YOUR GOAL:
Please copy each line of the data that includes the string "contract".

Dataset records

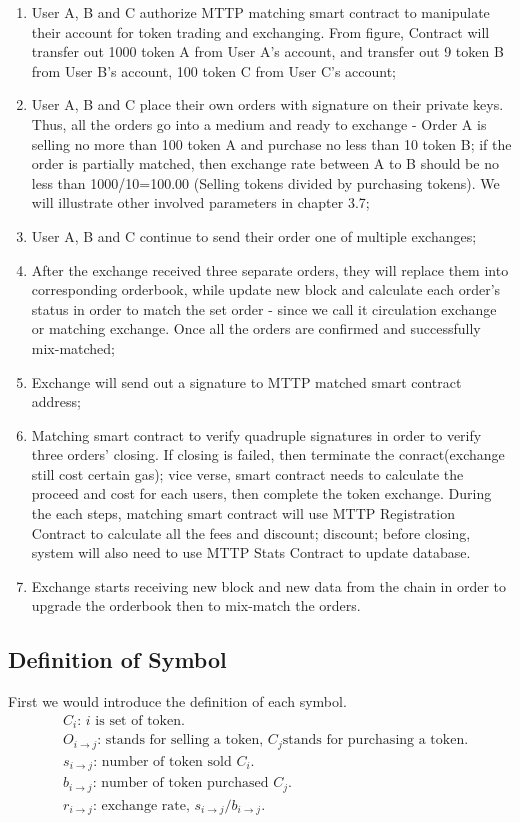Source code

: \documentclass[UTF8,nofonts]{article}
\begin{document}
\begin{enumerate}
 \item User A,  B and C authorize MTTP matching smart contract to manipulate their account for token trading and exchanging. From figure,  Contract will transfer out 1000 token A from User A’s account,  and transfer out 9 token B from User B’s account,  100 token C from User C’s account;
 \item User A,  B and C place their own orders with signature on their private keys. Thus,  all the orders go into a medium and ready to exchange - Order A is selling no more than 100 token A and purchase no less than 10 token B; if the order is partially matched,  then exchange rate between A to B should be no less than 1000/10=100.00 (Selling tokens divided by purchasing tokens). We will illustrate other involved parameters in chapter 3.7;
 \item User A,  B and C continue to send their order one of multiple exchanges;
 \item After the exchange received three separate orders,  they will replace them into corresponding orderbook, while update new block and calculate each order’s status in order to match the set order - since we call it circulation exchange or matching exchange. Once all the orders are confirmed and successfully mix-matched;
 \item Exchange will send out a signature to MTTP matched smart contract address;
 \item Matching smart contract to verify quadruple signatures in order to verify three orders’ closing. If closing is failed,  then terminate the conract(exchange still cost certain gas); vice verse,  smart contract needs to calculate the proceed and cost for each users, then complete the token exchange. During the each steps, matching smart contract will use MTTP Registration Contract to calculate all the fees and discount; discount; before closing,  system will also need to use MTTP Stats Contract to update database.
 \item Exchange starts receiving new block and new data from the chain in order to upgrade the orderbook then to mix-match the orders.
\end{enumerate}


\subsection{Definition of Symbol}

First we would introduce the definition of each symbol.
\[
\begin{split}
&C_{i}\text{: \ }\text{$i$ is set of token.}\\
&O_{i\rightarrow j}\text{: \ }\text{stands for selling a token, $C_{j}$stands for purchasing a token.}\\
&s_{i\rightarrow j}\text{: \ }\text{number of token sold $C_{i}$.}\\
&b_{i\rightarrow j}\text{: \ }\text{number of token purchased $C_{j}$.}\\
&r_{i\rightarrow j}\text{: \ }\text{exchange rate,  $s_{i\rightarrow j} / b_{i\rightarrow j}$.}
\end{split}
\]
\end{document}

TASK ANSWER:
 \item User A,  B and C authorize MTTP matching smart contract to manipulate their account for token trading and exchanging. From figure,  Contract will transfer out 1000 token A from User A’s account,  and transfer out 9 token B from User B’s account,  100 token C from User C’s account;
 \item Exchange will send out a signature to MTTP matched smart contract address;
 \item Matching smart contract to verify quadruple signatures in order to verify three orders’ closing. If closing is failed,  then terminate the conract(exchange still cost certain gas); vice verse,  smart contract needs to calculate the proceed and cost for each users, then complete the token exchange. During the each steps, matching smart contract will use MTTP Registration Contract to calculate all the fees and discount; discount; before closing,  system will also need to use MTTP Stats Contract to update database.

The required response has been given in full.